The Cedar Point Classic is an outgrowth of the now-defunct Firecracker Men’s Softball Tournament which had been held as a charity event in Cedar Point for 24 years.
In 2012, the fate of the Firecracker Tournament seemed to be up in the air due to the rising costs and logistics of running the event, so a group of dedicated fans stepped up to put together a one day tournament, now known as the Cedar Point Classic, to benefit the Cedar Point Fire Department.
This year, the Cedar Point Classic will expand the softball tournament to a two day event, as well as adding a home run derby, live entertainment, food and beer tents starting at noon on Saturday and Sunday.
For tournament director Kevin LaFollette, continuing the tradition of the fund raising tournament was a no brainer “I personally have fond memories of being 6 years old and accompanying my uncle to this event (the Firecracker) for several years and being the “bat boy” for the team. So naturally when I started to play men’s softball I did whatever I could to convince my team to enter.” said LaFollette.
When it came time to select a recipient for the funds raised, the fire department was a natural choice said LaFollette since the all-volunteer unit is one of very few independently (non tax payer-) funded fire departments in the area.
Cedar Point fire chief Kevin Gould couldn’t agree more.
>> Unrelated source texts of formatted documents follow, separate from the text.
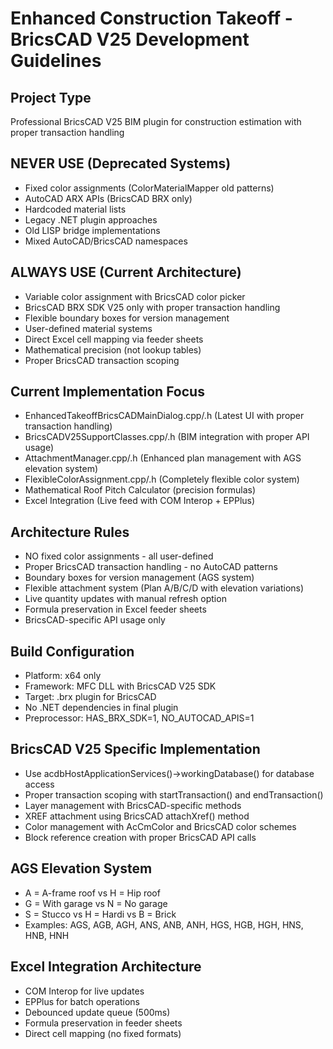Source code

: ﻿# Enhanced Construction Takeoff - BricsCAD V25 Development Guidelines

## Project Type
Professional BricsCAD V25 BIM plugin for construction estimation with proper transaction handling

## NEVER USE (Deprecated Systems)
- Fixed color assignments (ColorMaterialMapper old patterns)
- AutoCAD ARX APIs (BricsCAD BRX only)
- Hardcoded material lists
- Legacy .NET plugin approaches
- Old LISP bridge implementations
- Mixed AutoCAD/BricsCAD namespaces

## ALWAYS USE (Current Architecture)
- Variable color assignment with BricsCAD color picker
- BricsCAD BRX SDK V25 only with proper transaction handling
- Flexible boundary boxes for version management
- User-defined material systems
- Direct Excel cell mapping via feeder sheets
- Mathematical precision (not lookup tables)
- Proper BricsCAD transaction scoping

## Current Implementation Focus
- EnhancedTakeoffBricsCADMainDialog.cpp/.h (Latest UI with proper transaction handling)
- BricsCADV25SupportClasses.cpp/.h (BIM integration with proper API usage)
- AttachmentManager.cpp/.h (Enhanced plan management with AGS elevation system)
- FlexibleColorAssignment.cpp/.h (Completely flexible color system)
- Mathematical Roof Pitch Calculator (precision formulas)
- Excel Integration (Live feed with COM Interop + EPPlus)

## Architecture Rules
- NO fixed color assignments - all user-defined
- Proper BricsCAD transaction handling - no AutoCAD patterns
- Boundary boxes for version management (AGS system)
- Flexible attachment system (Plan A/B/C/D with elevation variations)
- Live quantity updates with manual refresh option
- Formula preservation in Excel feeder sheets
- BricsCAD-specific API usage only

## Build Configuration
- Platform: x64 only
- Framework: MFC DLL with BricsCAD V25 SDK
- Target: .brx plugin for BricsCAD
- No .NET dependencies in final plugin
- Preprocessor: HAS_BRX_SDK=1, NO_AUTOCAD_APIS=1

## BricsCAD V25 Specific Implementation
- Use acdbHostApplicationServices()->workingDatabase() for database access
- Proper transaction scoping with startTransaction() and endTransaction()
- Layer management with BricsCAD-specific methods
- XREF attachment using BricsCAD attachXref() method
- Color management with AcCmColor and BricsCAD color schemes
- Block reference creation with proper BricsCAD API calls

## AGS Elevation System
- A = A-frame roof vs H = Hip roof
- G = With garage vs N = No garage  
- S = Stucco vs H = Hardi vs B = Brick
- Examples: AGS, AGB, AGH, ANS, ANB, ANH, HGS, HGB, HGH, HNS, HNB, HNH

## Excel Integration Architecture
- COM Interop for live updates
- EPPlus for batch operations
- Debounced update queue (500ms)
- Formula preservation in feeder sheets
- Direct cell mapping (no fixed formats)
“We’re totally self-supporting. All our funds come from fundraising by the department.” Gould said the fire department,in addition to soliciting funds from sponsors, held a hog roast annually, but attendance at the fundraisers had been down, reducing the amount of funds they were able to bring in. “Any town in the area will have beer gardens, we had to do something different to spark an interest.” said Gould.
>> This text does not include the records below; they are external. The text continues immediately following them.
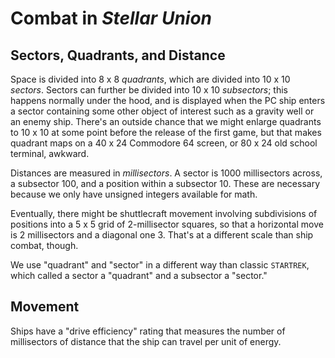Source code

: # Combat in *Stellar Union*
## Sectors, Quadrants, and Distance
Space is divided into 8 x 8 *quadrants*, which are divided into 10 x 10 *sectors*. Sectors can further be divided into 10 x 10 *subsectors*; this happens normally under the hood, and is displayed when the PC ship enters a sector containing some other object of interest such as a gravity well or an enemy ship. There's an outside chance that we might enlarge quadrants to 10 x 10 at some point before the release of the first game, but that makes quadrant maps on a 40 x 24 Commodore 64 screen, or 80 x 24 old school terminal, awkward.

Distances are measured in *millisectors*. A sector is 1000 millisectors across, a subsector 100, and a position within a subsector 10. These are necessary because we only have unsigned integers available for math. 

Eventually, there might be shuttlecraft movement involving subdivisions of positions into a 5 x 5 grid of 2-millisector squares, so that a horizontal move is 2 millisectors and a diagonal one 3. That's at a different scale than ship combat, though.

We use "quadrant" and "sector" in a different way than classic `STARTREK`, which called a sector a "quadrant" and a subsector a "sector."

## Movement
Ships have a "drive efficiency" rating that measures the number of millisectors of distance that the ship can travel per unit of energy. 

<!--stackedit_data:
eyJoaXN0b3J5IjpbMTkxNTAyOTE4NywxNDYzMzE0MTg0XX0=
-->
The timing couldn’t be better to replenish the department’s coffers, according to Gould. “Funds are generally depleted by December.” The money raised from last year’s tournament went directly to the fire department’s general fund, but Gould said the fund was drained when they had to purchase a new truck last year.
“That big brush fire over by Utica (last year), all the area departments responded to that, but we tore up one of our trucks and had to buy a new one from California. All our funds went to that.”
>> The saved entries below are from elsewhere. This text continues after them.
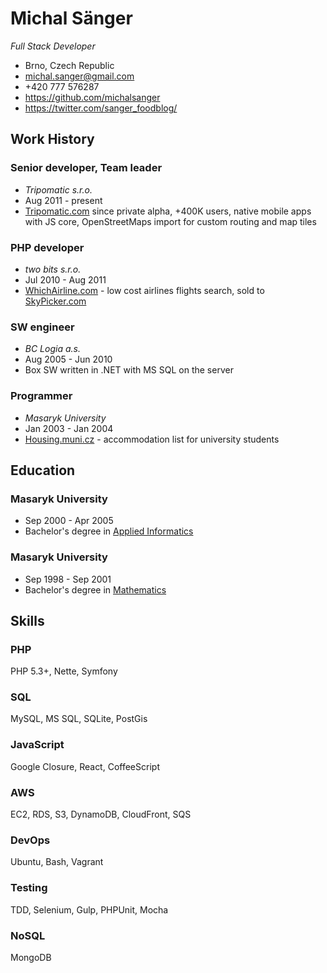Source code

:# Michal Sänger
*Full Stack Developer*
- Brno, Czech Republic
- michal.sanger@gmail.com
- +420 777 576287
- https://github.com/michalsanger
- https://twitter.com/sanger_foodblog/

## Work History
### Senior developer, Team leader
- *Tripomatic s.r.o.*
- Aug 2011 - present
- [Tripomatic.com](http://www.tripomatic.com/) since private alpha, +400K users, native mobile apps with JS core, OpenStreetMaps import for custom routing and map tiles

### PHP developer
- *two bits s.r.o.*
- Jul 2010 - Aug 2011
- [WhichAirline.com](http://www.whichairline.com/) - low cost airlines flights search, sold to [SkyPicker.com](https://www.skypicker.com)

### SW engineer
- *BC Logia a.s.*
- Aug 2005 - Jun 2010
- Box SW written in .NET with MS SQL on the server

### Programmer
- *Masaryk University*
- Jan 2003 - Jan 2004
- [Housing.muni.cz](http://housing.muni.cz) - accommodation list for university students

## Education
### Masaryk University
- Sep 2000 - Apr 2005
- Bachelor's degree in [Applied Informatics](http://www.fi.muni.cz/)

### Masaryk University
- Sep 1998 - Sep 2001
- Bachelor's degree in [Mathematics](http://www.math.muni.cz/)

## Skills
### PHP
PHP 5.3+, Nette, Symfony

### SQL
MySQL, MS SQL, SQLite, PostGis

### JavaScript
Google Closure, React, CoffeeScript

### AWS
EC2, RDS, S3, DynamoDB, CloudFront, SQS

### DevOps
Ubuntu, Bash, Vagrant

### Testing
TDD, Selenium, Gulp, PHPUnit, Mocha

### NoSQL
MongoDB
Gould said funds raised this year will go to upgrading and adding new equipment. “Our equipment is old and outdated, there are some tools we don’t have and the cost of replacing and buying this stuff is astronomical.”
LaFollette said 2012’s last-minute one day event raised over $1,500 for the fire department, so he is hoping to at least double that with this year’s effort.
Gould is hoping for the sake of the department, for a large turn out as well. “Ten, fifteen years ago, we were going just to fires. Now, the fire department is involved in anything and everything.”
“We’re tripling our runs and our costs are going up. This is the only way we survive.”